There was one more beat of loaded silence from Susan’s end of the line. “What do you mean, out on the edge of the bridge?” she asked.

“Outside the guardrail.”

He heard a sound through the phone—a book being slammed onto a table, perhaps—before Susan spoke again. “God, why does she
do
things like that?” she asked, her voice rising. “Is she there? Can I talk to her?”

He glanced at Claire. “She’s a little upset right now, and—”

Claire shook her head and reached for the phone, the blanket falling from her shoulders to the chair. Reluctantly, Jon relinquished the receiver.

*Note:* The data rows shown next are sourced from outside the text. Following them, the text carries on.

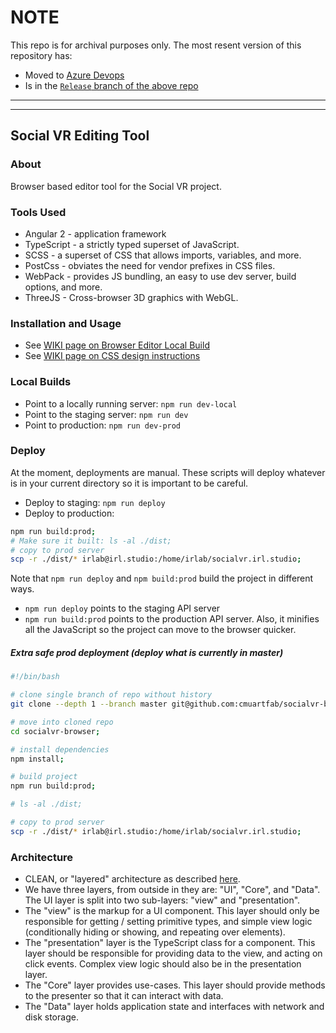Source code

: # NOTE
This repo is for archival purposes only.
The most resent version of this repository has:
- Moved to [Azure Devops](https://dev.azure.com/irllabs/SimpleVR/_git/simplevr)
- Is in the [`Release` branch of the above repo](https://dev.azure.com/irllabs/SimpleVR/_git/simplevr)

_____________________________
_____________________________
## Social VR Editing Tool

### About
Browser based editor tool for the Social VR project.

### Tools Used
* Angular 2 - application framework
* TypeScript - a strictly typed superset of JavaScript.
* SCSS - a superset of CSS that allows imports, variables, and more.
* PostCss - obviates the need for vendor prefixes in CSS files.
* WebPack - provides JS bundling, an easy to use dev server, build options, and more.
* ThreeJS - Cross-browser 3D graphics with WebGL.

### Installation and Usage
- See [WIKI page on Browser Editor Local Build](https://github.com/cmuartfab/social-vr/wiki/Browser-Editor-Local-Build)
- See [WIKI page on CSS design instructions](https://github.com/cmuartfab/social-vr/wiki/Browser-Editor-CSS-Architecture)

### Local Builds
* Point to a locally running server: ```npm run dev-local```
* Point to the staging server: ```npm run dev```
* Point to production: ```npm run dev-prod```

### Deploy
At the moment, deployments are manual. These scripts will deploy whatever is in your current directory so it is important to be careful.

* Deploy to staging: ```npm run deploy```
* Deploy to production:
```sh
npm run build:prod;
# Make sure it built: ls -al ./dist;
# copy to prod server
scp -r ./dist/* irlab@irl.studio:/home/irlab/socialvr.irl.studio;
```
Note that `npm run deploy` and `npm build:prod` build the project in different ways.
* `npm run deploy` points to the staging API server
* `npm run build:prod` points to the production API server. Also, it minifies all the JavaScript so the project can move to the browser quicker.

##### Extra safe prod deployment (deploy what is currently in master)
```sh
#!/bin/bash

# clone single branch of repo without history
git clone --depth 1 --branch master git@github.com:cmuartfab/socialvr-browser.git;

# move into cloned repo
cd socialvr-browser;

# install dependencies
npm install;

# build project
npm run build:prod;

# ls -al ./dist;

# copy to prod server
scp -r ./dist/* irlab@irl.studio:/home/irlab/socialvr.irl.studio;
```

### Architecture
* CLEAN, or "layered" architecture as described [here](https://8thlight.com/blog/uncle-bob/2012/08/13/the-clean-architecture.html).
* We have three layers, from outside in they are: "UI", "Core", and "Data".  The UI layer is split into two sub-layers: "view" and "presentation".
* The "view" is the markup for a UI component. This layer should only be responsible for getting / setting primitive types, and simple view logic (conditionally hiding or showing, and repeating over elements).
* The "presentation" layer is the TypeScript class for a component.  This layer should be responsible for providing data to the view, and acting on click events. Complex view logic should also be in the presentation layer.
* The "Core" layer provides use-cases.  This layer should provide methods to the presenter so that it can interact with data.
* The "Data" layer holds application state and interfaces with network and disk storage.
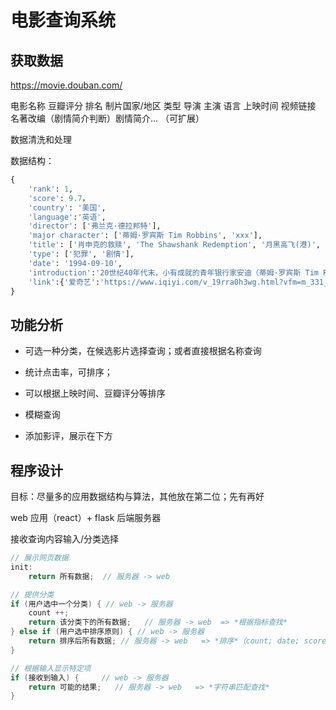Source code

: # 电影查询系统

## 获取数据

https://movie.douban.com/

电影名称 豆瓣评分 排名 制片国家/地区 类型 导演 主演 语言 上映时间 视频链接 名著改编（剧情简介判断）剧情简介... （可扩展）

数据清洗和处理

数据结构：

```python
{
  	'rank': 1,
	'score': 9.7，
  	'country': '美国',
	'language':'英语',
	'director': ['弗兰克·德拉邦特'],
	'major character': ['蒂姆·罗宾斯 Tim Robbins', 'xxx'],
	'title': ['肖申克的救赎', 'The Shawshank Redemption', '月黑高飞(港)', '刺激1995(台)'],
	'type': ['犯罪', '剧情'],
	'date': '1994-09-10',
	'introduction':'20世纪40年代末，小有成就的青年银行家安迪（蒂姆·罗宾斯 Tim Robbins 饰）因涉嫌杀害妻子及她的情人而锒铛入狱。在这座名为鲨堡的监狱内，希望似乎虚无缥缈，终身监禁的惩罚无疑注定了安迪接下来灰暗绝望的人生。未过多久，安迪尝试接近囚犯中颇有声望的瑞德（摩根·弗 里曼 Morgan Freeman 饰），请求对方帮自己搞来小锤子。以此为契机，二人逐渐熟稔，安迪也仿佛在鱼龙混杂、罪恶横生、黑白混淆的牢狱中找到属于自己的求生之道。他利用自身的专业知识，帮助监狱管理层逃税、洗黑钱，同时凭借与瑞德的交往在犯人中间也渐渐受到礼遇。表面看来，他已如瑞德那样对那堵高墙从憎恨转变为处之泰然，但是对自由的渴望仍促使他朝着心中的希望和目标前进。而关于其罪行的真相，似乎更使这一切朝前推进了一步……本片根据著名作家斯蒂芬·金（Stephen Edwin King）的原著改编。' # 需要去掉\n
	'link':{'爱奇艺':'https://www.iqiyi.com/v_19rra0h3wg.html?vfm=m_331_dbdy&fv=4904d94982104144a1548dd9040df241','腾讯视频':'https://v.qq.com/x/cover/1o29ui77e85grdr.html?ptag=douban.movie'}
}
```

## 功能分析

- 可选一种分类，在候选影片选择查询；或者直接根据名称查询

- 统计点击率，可排序；

- 可以根据上映时间、豆瓣评分等排序
- 模糊查询
- 添加影评，展示在下方

## 程序设计

目标：尽量多的应用数据结构与算法，其他放在第二位；先有再好

web 应用（react）+ flask 后端服务器

接收查询内容输入/分类选择

```cpp
// 展示网页数据
init:
	return 所有数据;  // 服务器 -> web

// 提供分类
if (用户选中一个分类) { // web -> 服务器
	count ++;
	return 该分类下的所有数据;	// 服务器 -> web  => *根据指标查找*
} else if (用户选中排序原则) { // web -> 服务器
	return 排序后所有数据; // 服务器 -> web	=> *排序*（count; date; score）
}

// 根据输入显示特定项
if (接收到输入) {	 // web -> 服务器
	return 可能的结果;	// 服务器 -> web	=> *字符串匹配查找*
}
```
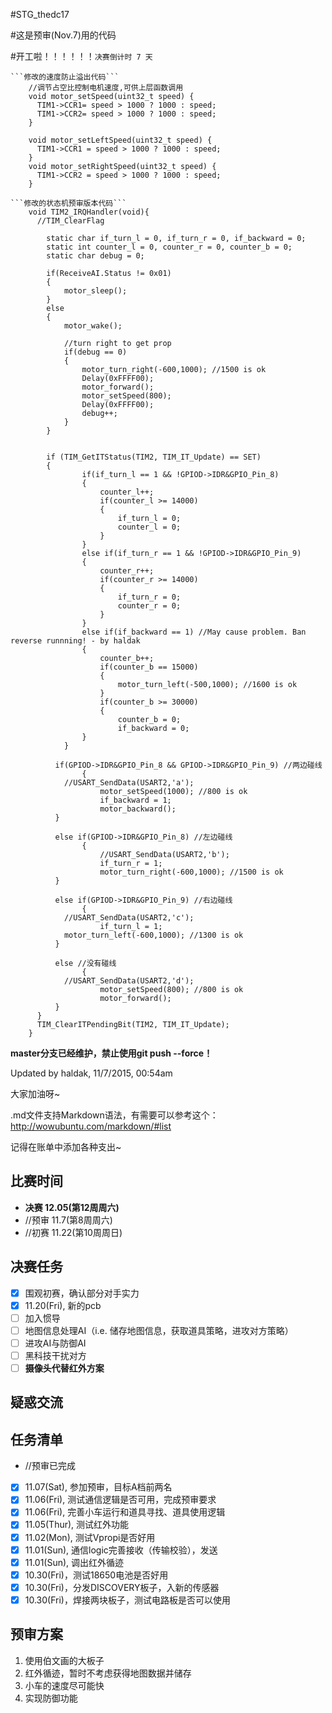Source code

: ﻿#STG_thedc17

#这是预审(Nov.7)用的代码

#开工啦！！！！！！```决赛倒计时 7 天```

<pre><code>```修改的速度防止溢出代码```
    //调节占空比控制电机速度,可供上层函数调用
    void motor_setSpeed(uint32_t speed) {
      TIM1->CCR1= speed > 1000 ? 1000 : speed;
      TIM1->CCR2= speed > 1000 ? 1000 : speed;
    }
    
    void motor_setLeftSpeed(uint32_t speed) {
      TIM1->CCR1 = speed > 1000 ? 1000 : speed;
    }
    void motor_setRightSpeed(uint32_t speed) {
      TIM1->CCR2 = speed > 1000 ? 1000 : speed;
    }
</code></pre>

<pre><code>```修改的状态机预审版本代码```
    void TIM2_IRQHandler(void){
      //TIM_ClearFlag
        
    	static char if_turn_l = 0, if_turn_r = 0, if_backward = 0;
    	static int counter_l = 0, counter_r = 0, counter_b = 0;
    	static char debug = 0;
    	
    	if(ReceiveAI.Status != 0x01)
    	{
    		motor_sleep();
    	}
    	else
    	{
    		motor_wake();
    		
    		//turn right to get prop
    		if(debug == 0)
    		{
    			motor_turn_right(-600,1000); //1500 is ok
    			Delay(0xFFFF00);
    			motor_forward();
    			motor_setSpeed(800);
    			Delay(0xFFFF00);
    			debug++;
    		}
    	}
    
    	
    	if (TIM_GetITStatus(TIM2, TIM_IT_Update) == SET)
    	{
    			if(if_turn_l == 1 && !GPIOD->IDR&GPIO_Pin_8)
    			{
    				counter_l++;
    				if(counter_l >= 14000)
    				{
    					if_turn_l = 0;
    					counter_l = 0;
    				}
    			}
    			else if(if_turn_r == 1 && !GPIOD->IDR&GPIO_Pin_9)
    			{
    				counter_r++;
    				if(counter_r >= 14000)
    				{
    					if_turn_r = 0;
    					counter_r = 0;
    				}
    			}
    			else if(if_backward == 1) //May cause problem. Ban reverse runnning! - by haldak
    			{
    				counter_b++;
    				if(counter_b == 15000)
    				{
    					motor_turn_left(-500,1000); //1600 is ok
    				}
    				if(counter_b >= 30000)
    				{
    					counter_b = 0;
    					if_backward = 0;
    		  	}
    	  	}
    		
          if(GPIOD->IDR&GPIO_Pin_8 && GPIOD->IDR&GPIO_Pin_9) //两边碰线
    			{
            //USART_SendData(USART2,'a');
    				motor_setSpeed(1000); //800 is ok
    				if_backward = 1;
    				motor_backward();
          }
            
          else if(GPIOD->IDR&GPIO_Pin_8) //左边碰线
    			{ 
     				//USART_SendData(USART2,'b');
    				if_turn_r = 1;
    				motor_turn_right(-600,1000); //1500 is ok
          }
       
          else if(GPIOD->IDR&GPIO_Pin_9) //右边碰线
    			{ 
            //USART_SendData(USART2,'c');
    				if_turn_l = 1;
            motor_turn_left(-600,1000); //1300 is ok
          }
            
          else //没有碰线
    			{ 
            //USART_SendData(USART2,'d');
    				motor_setSpeed(800); //800 is ok
    				motor_forward();
          }
      }
      TIM_ClearITPendingBit(TIM2, TIM_IT_Update);
    }
</code></pre>

**master分支已经维护，禁止使用git push --force！**

Updated by haldak, 11/7/2015, 00:54am

大家加油呀~

.md文件支持Markdown语法，有需要可以参考这个：http://wowubuntu.com/markdown/#list

记得在账单中添加各种支出~

## 比赛时间
- **决赛 12.05(第12周周六)**
- //预审 11.7(第8周周六)
- //初赛 11.22(第10周周日)

## 决赛任务
- [x] 围观初赛，确认部分对手实力
- [x] 11.20(Fri), 新的pcb
- [ ] 加入惯导
- [ ] 地图信息处理AI（i.e. 储存地图信息，获取道具策略，进攻对方策略）
- [ ] 进攻AI与防御AI
- [ ] 黑科技干扰对方
- [ ] **摄像头代替红外方案**

## 疑惑交流

## 任务清单
- //预审已完成
- [x] 11.07(Sat), 参加预审，目标A档前两名
- [x] 11.06(Fri), 测试通信逻辑是否可用，完成预审要求
- [x] 11.06(Fri), 完善小车运行和道具寻找、道具使用逻辑
- [x] 11.05(Thur), 测试红外功能
- [x] 11.02(Mon), 测试Vpropi是否好用
- [x] 11.01(Sun), 通信logic完善接收（传输校验），发送
- [x] 11.01(Sun), 调出红外循迹
- [x] 10.30(Fri)，测试18650电池是否好用
- [x] 10.30(Fri)，分发DISCOVERY板子，入新的传感器
- [x] 10.30(Fri)，焊接两块板子，测试电路板是否可以使用

## 预审方案
1. 使用伯文画的大板子
2. 红外循迹，暂时不考虑获得地图数据并储存
3. 小车的速度尽可能快
4. 实现防御功能
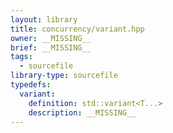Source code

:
 ```yaml
---
layout: library
title: concurrency/variant.hpp
owner: __MISSING__
brief: __MISSING__
tags:
  - sourcefile
library-type: sourcefile
typedefs:
  variant:
    definition: std::variant<T...>
    description: __MISSING__
---
```

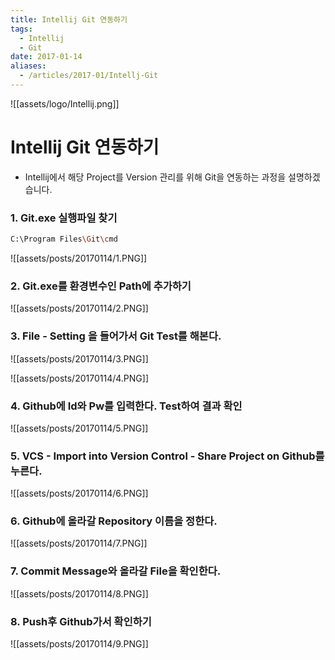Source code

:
```yaml
---
title: Intellij Git 연동하기
tags:
  - Intellij
  - Git
date: 2017-01-14
aliases: 
  - /articles/2017-01/Intellj-Git
---
```

![[assets/logo/Intellij.png]]

# **Intellij Git 연동하기**

- Intellij에서 해당 Project를 Version 관리를 위해 Git을 연동하는 과정을 설명하겠습니다.

### 1. Git.exe 실행파일 찾기

```bash
C:\Program Files\Git\cmd
```

![[assets/posts/20170114/1.PNG]]

### 2. Git.exe를 환경변수인 Path에 추가하기

![[assets/posts/20170114/2.PNG]]

### 3. File - Setting 을 들어가서 Git Test를 해본다.

![[assets/posts/20170114/3.PNG]]

![[assets/posts/20170114/4.PNG]]

### 4. Github에 Id와 Pw를 입력한다. Test하여 결과 확인

![[assets/posts/20170114/5.PNG]]

### 5. VCS - Import into Version Control - Share Project on Github를 누른다.

![[assets/posts/20170114/6.PNG]]

### 6. Github에 올라갈 Repository 이름을 정한다.

![[assets/posts/20170114/7.PNG]]

### 7. Commit Message와 올라갈 File을 확인한다.

![[assets/posts/20170114/8.PNG]]

### 8. Push후 Github가서 확인하기

![[assets/posts/20170114/9.PNG]]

“Hi, honey,” Claire said cheerfully. Detective Patrick looked up from his desk at the transformation in her voice. “We’re fine…Hmm?” She frowned at Jon as she listened to her daughter. “No, Susan, I don’t think I can save the world,” she said, “I just thought I might be able to help one person.” She nodded. “Yes, I know. And I’m so sorry we won’t get to see you tonight. I’m going to put Dad on again, okay?”

He took the phone back and immediately heard a volley of chatter from Claire’s teeth, as though they were making up for the minute and a half they’d had to be still while talking with Susan.

“Susie?” he said into the phone.

“She could have gotten herself killed.” There was a small break in Susan’s voice, and Jon heard the love behind her words. He ached to see his daughter, to hug her, before she took off for school again.

“Mom’s okay,” he said. With a little surge of joy, he thought of the snow. Susan wouldn’t be able to drive back to school until the roads were clear. “I guess we’ll still get to see you tomorrow,” he added. “You can’t drive to school in this weather.”

“Yes, I can. Or at least, I’ve got a ride. I’ll have to come back in a few weeks for my car, though.”

“Who are you riding with?”

“There’s this guy here who has some kind of four-wheel-drive wagon. He’s taking a bunch of us down.”

Jon winced at the thought. “Well, tell him to drive carefully, all right?”

She let out one of her exasperated sighs. “Right.”

“I love you.”

“Okay. You drive carefully, too.”

He hung up the phone, setting it back on the desk, and Claire let out a sigh of her own. “I’m going to the rest room,” she said. She stood up, pulling the blanket once more around her shoulders.

After she had left the room, Detective Patrick raised his eyes to Jon’s. “Do you mind a personal question?” he asked.

Jon shook his head.

The older man looked down at his desk, rubbing a hand over his jowly chin. “Well, I’m asking this because my nephew just got a back injury.” He lifted his eyes to Jon’s. “A spinal cord injury, they call it.”

Jon nodded again.

“And, you know, you see people in wheelchairs and you don’t think about it much until it happens close to you, and now it looks like he’s going to be paralyzed and…well, do you mind if I ask what happened to you?”